The lines to copy from the data below are those that hold the string "Load".

**INFORMATION SHOWN:**

= = = = = = =

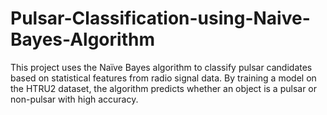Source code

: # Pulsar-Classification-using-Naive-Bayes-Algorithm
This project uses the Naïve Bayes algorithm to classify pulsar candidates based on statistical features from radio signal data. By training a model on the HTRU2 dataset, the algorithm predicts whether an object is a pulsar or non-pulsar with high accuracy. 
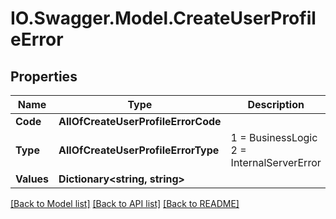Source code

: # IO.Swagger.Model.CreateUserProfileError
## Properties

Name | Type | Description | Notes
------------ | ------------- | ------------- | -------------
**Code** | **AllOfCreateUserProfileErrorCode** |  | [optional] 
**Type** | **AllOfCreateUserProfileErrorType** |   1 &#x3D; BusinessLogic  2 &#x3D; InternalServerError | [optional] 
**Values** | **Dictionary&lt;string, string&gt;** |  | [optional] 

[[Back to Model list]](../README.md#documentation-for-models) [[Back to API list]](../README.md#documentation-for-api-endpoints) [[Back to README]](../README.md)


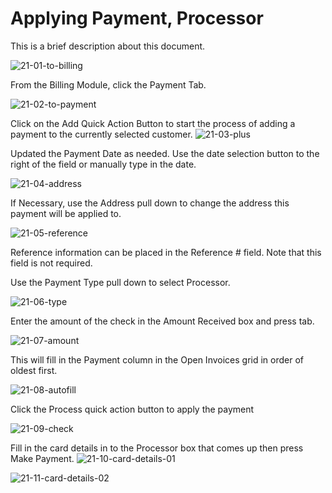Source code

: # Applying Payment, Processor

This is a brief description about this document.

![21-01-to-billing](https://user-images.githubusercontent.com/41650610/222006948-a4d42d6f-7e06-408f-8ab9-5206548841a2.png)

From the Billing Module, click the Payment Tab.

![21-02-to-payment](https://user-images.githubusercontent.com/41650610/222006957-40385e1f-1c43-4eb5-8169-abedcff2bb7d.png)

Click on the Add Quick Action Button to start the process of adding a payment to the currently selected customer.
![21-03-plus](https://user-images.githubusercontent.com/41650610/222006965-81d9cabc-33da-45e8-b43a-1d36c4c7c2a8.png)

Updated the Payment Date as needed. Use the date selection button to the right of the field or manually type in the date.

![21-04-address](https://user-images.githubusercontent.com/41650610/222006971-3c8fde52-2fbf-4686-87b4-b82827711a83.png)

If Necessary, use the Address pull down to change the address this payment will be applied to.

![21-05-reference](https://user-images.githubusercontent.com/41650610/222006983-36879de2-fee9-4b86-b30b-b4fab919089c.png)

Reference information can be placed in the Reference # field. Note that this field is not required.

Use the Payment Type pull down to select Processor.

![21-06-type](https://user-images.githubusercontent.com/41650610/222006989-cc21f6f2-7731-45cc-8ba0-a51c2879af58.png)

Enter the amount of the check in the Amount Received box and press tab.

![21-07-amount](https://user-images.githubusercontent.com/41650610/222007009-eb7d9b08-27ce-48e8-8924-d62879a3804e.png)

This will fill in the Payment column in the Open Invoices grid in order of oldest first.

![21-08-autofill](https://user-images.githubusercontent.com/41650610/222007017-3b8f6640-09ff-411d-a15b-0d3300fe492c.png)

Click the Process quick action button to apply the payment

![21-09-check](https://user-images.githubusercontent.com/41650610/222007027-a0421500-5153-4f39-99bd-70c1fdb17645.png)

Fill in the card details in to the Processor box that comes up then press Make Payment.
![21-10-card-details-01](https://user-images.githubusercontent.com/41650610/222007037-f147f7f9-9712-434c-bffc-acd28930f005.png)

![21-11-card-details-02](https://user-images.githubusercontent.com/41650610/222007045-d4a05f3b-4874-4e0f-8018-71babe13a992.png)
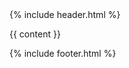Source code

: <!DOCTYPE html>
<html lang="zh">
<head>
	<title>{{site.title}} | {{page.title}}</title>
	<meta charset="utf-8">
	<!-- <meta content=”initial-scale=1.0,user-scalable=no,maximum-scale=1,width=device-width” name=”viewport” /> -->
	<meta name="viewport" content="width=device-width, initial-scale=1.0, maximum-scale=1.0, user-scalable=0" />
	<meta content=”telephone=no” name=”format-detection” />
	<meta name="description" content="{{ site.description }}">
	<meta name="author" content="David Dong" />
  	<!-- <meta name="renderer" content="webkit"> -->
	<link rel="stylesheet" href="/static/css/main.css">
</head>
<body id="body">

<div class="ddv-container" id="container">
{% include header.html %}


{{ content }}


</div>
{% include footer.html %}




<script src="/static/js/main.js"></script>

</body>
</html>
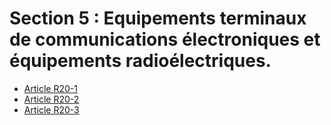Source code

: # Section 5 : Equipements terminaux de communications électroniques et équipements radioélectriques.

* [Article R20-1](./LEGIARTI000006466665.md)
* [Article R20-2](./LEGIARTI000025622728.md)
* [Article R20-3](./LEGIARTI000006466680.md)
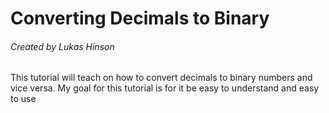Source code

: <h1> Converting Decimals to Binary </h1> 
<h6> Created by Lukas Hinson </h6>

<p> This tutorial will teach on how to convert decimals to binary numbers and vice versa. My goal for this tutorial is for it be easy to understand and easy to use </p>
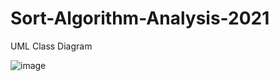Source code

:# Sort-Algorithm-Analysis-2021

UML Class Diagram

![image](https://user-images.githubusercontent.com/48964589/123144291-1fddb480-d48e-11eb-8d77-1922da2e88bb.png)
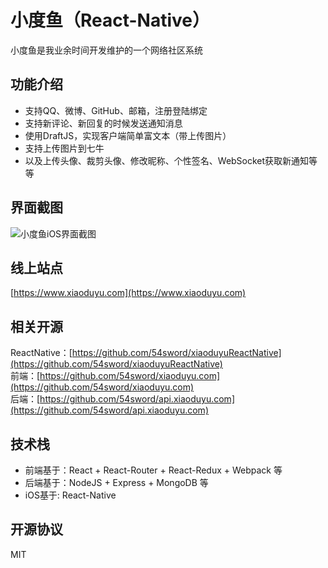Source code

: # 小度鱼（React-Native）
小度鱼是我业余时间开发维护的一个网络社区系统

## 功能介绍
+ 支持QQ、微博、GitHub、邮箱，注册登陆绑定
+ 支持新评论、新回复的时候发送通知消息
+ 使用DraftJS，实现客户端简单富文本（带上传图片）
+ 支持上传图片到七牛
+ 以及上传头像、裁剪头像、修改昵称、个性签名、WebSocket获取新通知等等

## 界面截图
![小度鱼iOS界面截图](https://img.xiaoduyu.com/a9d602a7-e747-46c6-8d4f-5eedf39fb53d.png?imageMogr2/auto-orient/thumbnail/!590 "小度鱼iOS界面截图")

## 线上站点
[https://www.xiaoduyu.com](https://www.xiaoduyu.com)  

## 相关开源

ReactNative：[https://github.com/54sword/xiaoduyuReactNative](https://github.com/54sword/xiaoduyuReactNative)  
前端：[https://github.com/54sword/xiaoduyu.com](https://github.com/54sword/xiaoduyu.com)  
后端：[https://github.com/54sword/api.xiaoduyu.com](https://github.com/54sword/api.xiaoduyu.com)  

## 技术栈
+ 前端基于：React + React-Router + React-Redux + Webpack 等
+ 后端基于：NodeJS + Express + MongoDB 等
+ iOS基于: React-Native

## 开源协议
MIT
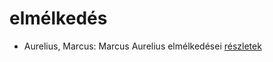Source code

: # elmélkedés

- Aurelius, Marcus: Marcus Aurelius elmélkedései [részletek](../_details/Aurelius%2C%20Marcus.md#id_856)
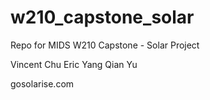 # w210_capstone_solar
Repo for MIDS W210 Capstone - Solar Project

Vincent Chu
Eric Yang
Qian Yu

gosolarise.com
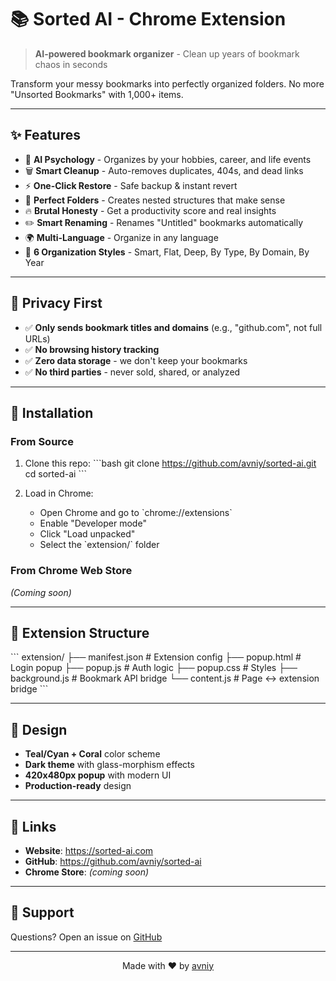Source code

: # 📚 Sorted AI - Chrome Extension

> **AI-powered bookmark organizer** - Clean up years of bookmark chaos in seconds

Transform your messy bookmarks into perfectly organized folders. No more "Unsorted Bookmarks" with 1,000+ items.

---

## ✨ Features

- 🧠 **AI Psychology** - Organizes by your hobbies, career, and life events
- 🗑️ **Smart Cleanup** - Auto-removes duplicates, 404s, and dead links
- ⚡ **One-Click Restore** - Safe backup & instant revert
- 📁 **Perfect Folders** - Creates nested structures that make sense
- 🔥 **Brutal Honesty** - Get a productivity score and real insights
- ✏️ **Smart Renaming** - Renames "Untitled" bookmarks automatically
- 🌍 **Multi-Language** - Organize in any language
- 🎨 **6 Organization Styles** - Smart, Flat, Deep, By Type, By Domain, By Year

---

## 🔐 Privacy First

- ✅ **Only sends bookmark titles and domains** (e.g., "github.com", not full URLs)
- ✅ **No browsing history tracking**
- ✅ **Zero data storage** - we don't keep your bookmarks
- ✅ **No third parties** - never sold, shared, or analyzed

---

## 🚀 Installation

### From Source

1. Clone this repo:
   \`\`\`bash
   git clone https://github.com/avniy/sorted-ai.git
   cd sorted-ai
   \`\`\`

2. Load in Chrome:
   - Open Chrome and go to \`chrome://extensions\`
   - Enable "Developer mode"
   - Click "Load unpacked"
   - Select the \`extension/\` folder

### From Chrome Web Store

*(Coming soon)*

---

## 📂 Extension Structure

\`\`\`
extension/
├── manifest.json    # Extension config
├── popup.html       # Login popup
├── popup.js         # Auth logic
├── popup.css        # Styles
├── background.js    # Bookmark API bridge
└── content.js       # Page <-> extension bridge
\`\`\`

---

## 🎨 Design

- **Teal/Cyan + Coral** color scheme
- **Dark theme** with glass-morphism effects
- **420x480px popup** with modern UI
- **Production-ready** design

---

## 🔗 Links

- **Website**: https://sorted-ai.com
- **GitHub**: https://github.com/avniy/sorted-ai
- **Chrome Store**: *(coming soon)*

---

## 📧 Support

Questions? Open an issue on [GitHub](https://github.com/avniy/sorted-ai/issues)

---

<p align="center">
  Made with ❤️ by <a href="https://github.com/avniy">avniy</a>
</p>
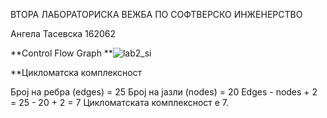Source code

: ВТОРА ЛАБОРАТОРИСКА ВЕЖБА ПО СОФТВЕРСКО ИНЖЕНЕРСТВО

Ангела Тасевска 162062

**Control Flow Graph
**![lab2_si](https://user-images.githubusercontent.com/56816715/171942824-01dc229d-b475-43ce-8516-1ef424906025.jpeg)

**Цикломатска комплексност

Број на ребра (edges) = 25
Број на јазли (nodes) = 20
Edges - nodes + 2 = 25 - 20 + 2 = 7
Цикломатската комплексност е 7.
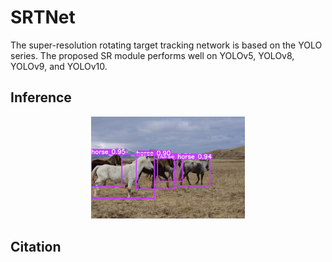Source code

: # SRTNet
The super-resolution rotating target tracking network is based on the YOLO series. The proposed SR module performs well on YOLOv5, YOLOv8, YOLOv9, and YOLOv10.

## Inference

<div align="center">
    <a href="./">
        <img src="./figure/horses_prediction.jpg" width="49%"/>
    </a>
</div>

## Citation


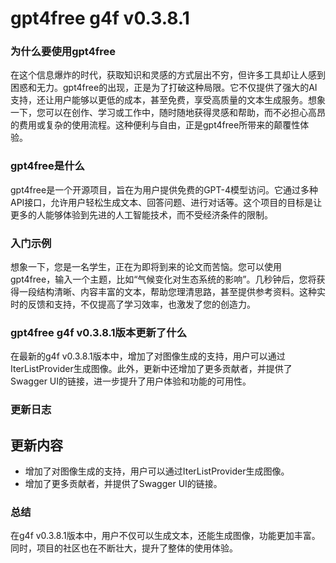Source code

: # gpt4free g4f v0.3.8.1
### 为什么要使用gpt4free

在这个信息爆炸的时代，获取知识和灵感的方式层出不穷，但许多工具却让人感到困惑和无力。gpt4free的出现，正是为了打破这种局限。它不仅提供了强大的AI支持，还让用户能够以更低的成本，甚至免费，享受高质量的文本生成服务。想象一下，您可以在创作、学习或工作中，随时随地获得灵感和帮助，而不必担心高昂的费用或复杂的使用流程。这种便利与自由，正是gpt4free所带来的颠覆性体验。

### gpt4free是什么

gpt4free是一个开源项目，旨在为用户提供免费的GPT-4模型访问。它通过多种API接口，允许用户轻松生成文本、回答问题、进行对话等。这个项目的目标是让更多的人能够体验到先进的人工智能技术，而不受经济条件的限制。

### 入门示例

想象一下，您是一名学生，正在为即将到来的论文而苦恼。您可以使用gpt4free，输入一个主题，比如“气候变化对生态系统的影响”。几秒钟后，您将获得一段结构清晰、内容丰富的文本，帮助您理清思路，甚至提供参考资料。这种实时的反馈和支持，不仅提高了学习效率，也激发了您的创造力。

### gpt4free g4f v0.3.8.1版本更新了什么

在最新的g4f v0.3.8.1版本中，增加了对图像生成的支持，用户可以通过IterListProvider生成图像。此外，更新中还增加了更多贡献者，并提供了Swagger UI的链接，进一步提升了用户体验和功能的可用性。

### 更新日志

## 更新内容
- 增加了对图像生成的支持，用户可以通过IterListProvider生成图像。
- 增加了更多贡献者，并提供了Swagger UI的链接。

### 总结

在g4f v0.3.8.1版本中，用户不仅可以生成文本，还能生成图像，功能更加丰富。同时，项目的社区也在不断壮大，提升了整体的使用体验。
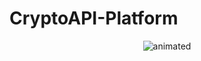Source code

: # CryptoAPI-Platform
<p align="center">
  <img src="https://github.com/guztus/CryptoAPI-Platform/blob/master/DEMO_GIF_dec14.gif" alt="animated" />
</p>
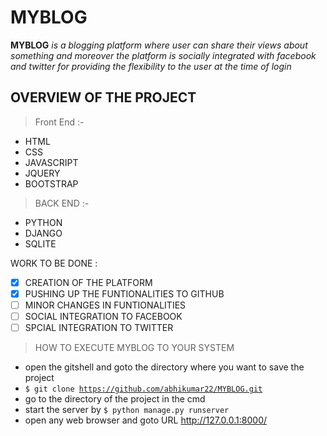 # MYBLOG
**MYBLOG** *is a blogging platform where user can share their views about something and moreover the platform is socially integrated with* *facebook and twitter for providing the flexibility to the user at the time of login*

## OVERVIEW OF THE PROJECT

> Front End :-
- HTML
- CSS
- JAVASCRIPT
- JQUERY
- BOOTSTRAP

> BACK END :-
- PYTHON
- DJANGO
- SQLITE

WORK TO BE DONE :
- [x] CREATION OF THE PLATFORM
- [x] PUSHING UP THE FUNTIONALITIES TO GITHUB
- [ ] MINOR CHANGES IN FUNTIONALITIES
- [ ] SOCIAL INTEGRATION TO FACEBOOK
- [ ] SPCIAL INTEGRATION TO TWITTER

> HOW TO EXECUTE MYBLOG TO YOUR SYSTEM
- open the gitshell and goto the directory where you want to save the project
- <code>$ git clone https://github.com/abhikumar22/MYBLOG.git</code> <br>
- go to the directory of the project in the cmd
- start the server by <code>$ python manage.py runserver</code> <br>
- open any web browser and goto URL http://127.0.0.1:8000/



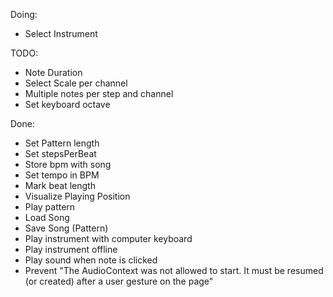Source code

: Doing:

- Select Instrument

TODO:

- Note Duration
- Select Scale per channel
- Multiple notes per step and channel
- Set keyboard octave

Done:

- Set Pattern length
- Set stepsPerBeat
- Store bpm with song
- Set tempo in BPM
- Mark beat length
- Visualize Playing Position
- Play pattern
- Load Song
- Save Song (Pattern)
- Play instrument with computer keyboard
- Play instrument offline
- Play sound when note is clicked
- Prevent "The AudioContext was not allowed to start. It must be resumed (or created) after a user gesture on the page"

= = = = = = =

**EXPECTED ANSWER:**
2. Load in Chrome:
   - Click "Load unpacked"
- Load Song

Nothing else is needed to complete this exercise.